Orman Yangınları’nda can kaybı çok büyük !
Haluk Ortaç yazdı:Muğla, Çanakkale, Manisa ve İzmir de çıkan yangınlar korkuttu, üzdü, zarar verdi.

“Hiç orman yangını gören var mı? Yanarken ağaçlar da insanlar gibi çığlık çığlığa ağlarlar.”
~Yaşar Kemal
Çanakkale de sonra Manisa’da İzmir de çıkan yangınlar korkuttu, üzdü,zarar verdi.
Yine onlarca dekar orman varlığımız,makilik alanlarımız yandı,tahrip oldu.
Yaşam kaynağı olan ormanlarımız ,
bu yılda kaldığı yerden yine yanmaya devam etti ediyor,edecek.
Yangınlar karşısında en kıdemli görevli ve sorumlu yine bu yılda aynı demeci tekrar verdi.
“ YANGINLARDA CAN KAYBIMIZ YOK. “
şükürler olsun !
İnsan kaybı olmaması tabikine sevindiricidir.
Peki,
her yangında yaşandığı gibi son yangınlarda da;
Ormanı orman yapan milyonlarca CANLI / CANSIZ kadim dostluklar,ortaklıklar bozuldu,öldü ,yine yok oldu.
Pek bu kayıplara ne demeli?
Yangınlar orman ekosistemini tümden etkiliyor.
Orman yangınları, yüz binlerce ağacın, ot ve çalının kül olması, milyonlarca böceğin, binlerce kuşun, memelinin, sürüngenin yanarak yaşamlarını yitirmesi, yaşam alanlarının bozulması, orman ekosistemlerinde yaralar açılması anlamına geliyor.
Yanan ağaçlar ve hasar gören kırılgan toprak ile birlikte tüm orman ekosistemi olumsuz yönde etkileniyor, peki bunlara ne demeli?
Büyük bir bölümü ;
yazları sıcak ve kurak geçen Akdeniz iklimi etkisinde olan Türkiye’de, ormanların %60’ı yüksek yangın riski altında bulunuyor.
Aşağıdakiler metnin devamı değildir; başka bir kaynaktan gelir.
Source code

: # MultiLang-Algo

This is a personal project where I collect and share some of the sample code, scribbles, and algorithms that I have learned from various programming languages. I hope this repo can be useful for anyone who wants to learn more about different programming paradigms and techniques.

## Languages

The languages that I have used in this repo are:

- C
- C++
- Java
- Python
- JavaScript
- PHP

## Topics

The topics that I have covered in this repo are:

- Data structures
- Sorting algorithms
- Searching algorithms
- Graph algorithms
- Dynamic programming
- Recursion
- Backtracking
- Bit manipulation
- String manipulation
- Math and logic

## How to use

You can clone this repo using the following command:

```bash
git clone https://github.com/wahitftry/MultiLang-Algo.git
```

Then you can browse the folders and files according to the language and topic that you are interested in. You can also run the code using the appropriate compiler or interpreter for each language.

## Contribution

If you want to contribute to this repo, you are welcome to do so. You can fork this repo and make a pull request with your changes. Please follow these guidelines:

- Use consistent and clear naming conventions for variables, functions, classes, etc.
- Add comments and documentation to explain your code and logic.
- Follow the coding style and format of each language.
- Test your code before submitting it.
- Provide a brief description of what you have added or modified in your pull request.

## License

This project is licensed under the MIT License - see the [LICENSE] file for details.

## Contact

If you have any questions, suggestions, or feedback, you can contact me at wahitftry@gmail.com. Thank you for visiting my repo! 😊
Kahramanmaraş'tan başlayıp Akdeniz ve Ege'yi takiben İstanbul'a kadar uzanan 1700 km'lik sahil bandının 160 km. derinliğindeki bölümü yangın açısından riskli bölgeler içinde yer alıyor. Bu alanda yayılış gösteren 12 milyon hektar orman alanı ise yangına karşı birinci derecede hassasiyet taşıyor.
Bu fiili ve bilimsel gerçekler karşısında ve yılların yangın yaşanmışlıkları , deneyimlerine rağmen ormanlarımız halen çok basit nedenler ile yanıyor / yakılıyor.
Son 35 yılda yangın sayılarının ve alanlarının giderek artması, bu yıllarda yaşanan küresel ısınma sonucu en sıcak yıllar olması ile de ilişkili.
İklim değişikliğine bağlı olarak orman yangınlarının gelecek yıllarda da artacağı tahmin ediliyor
Orman yangınlarının nedeni ,
ihmal, dikkatsizlik, ,önlem almama,rant yaratma,kasten, yasal boşluklar ,aşırı sıcaklar her ne olursa olsun öncelikle ve acilen
siyasal iktidarlar ve yasaları doğadan yana ;
güçlü-bilimsel-gerçekçi ve samimi -koruyucu -rant yaratmayan ve kalıcı politikalar üretmelidirler .
Sebep, sonuçları ve çözümleri böylesine açık anlaşılır olmasına rağmen;
bizler halen çözümden uzak, alınamayan çıkarılmayan dersler ile yeni yangınları bekliyoruz.
Yanan orman sonrasında,
yeni bir imar alanı müjdesi veren veya otel yapımı/açılışını haber eden karikatürlere bakıp trajikomik hallere bürünüyoruz.
İnsani değerleri,
Ekonomik,politik,kültürel ve sosyal alanlarda bıktırırcasına yok eden yılların politik anlayışı,
Orman yangınlarında “ insan” ı hatırlayıp vicdani değer ölçüsü yapması , demeçlere dönüştürmesi ,gerçekleri perdelemesi inandırıcı olmadığı gibi,doğa da yaşayan yangında öten tüm canlılar içinde utanç kaynağıdır.
Artık ne zaman, ne de tahammül kalmıştır.
Yanan yerleri ağaçlandırıyoruz söylemleri de inandırıcılığını artık kaybetmiştir .
Dikilen fidanların ormana dönüşmesi en az yüzyıl sürecektir.Doğa son sözünü söylemeye başlamıştır.
Daha fazla zaman kaybetme lüksümüz kalmamıştır.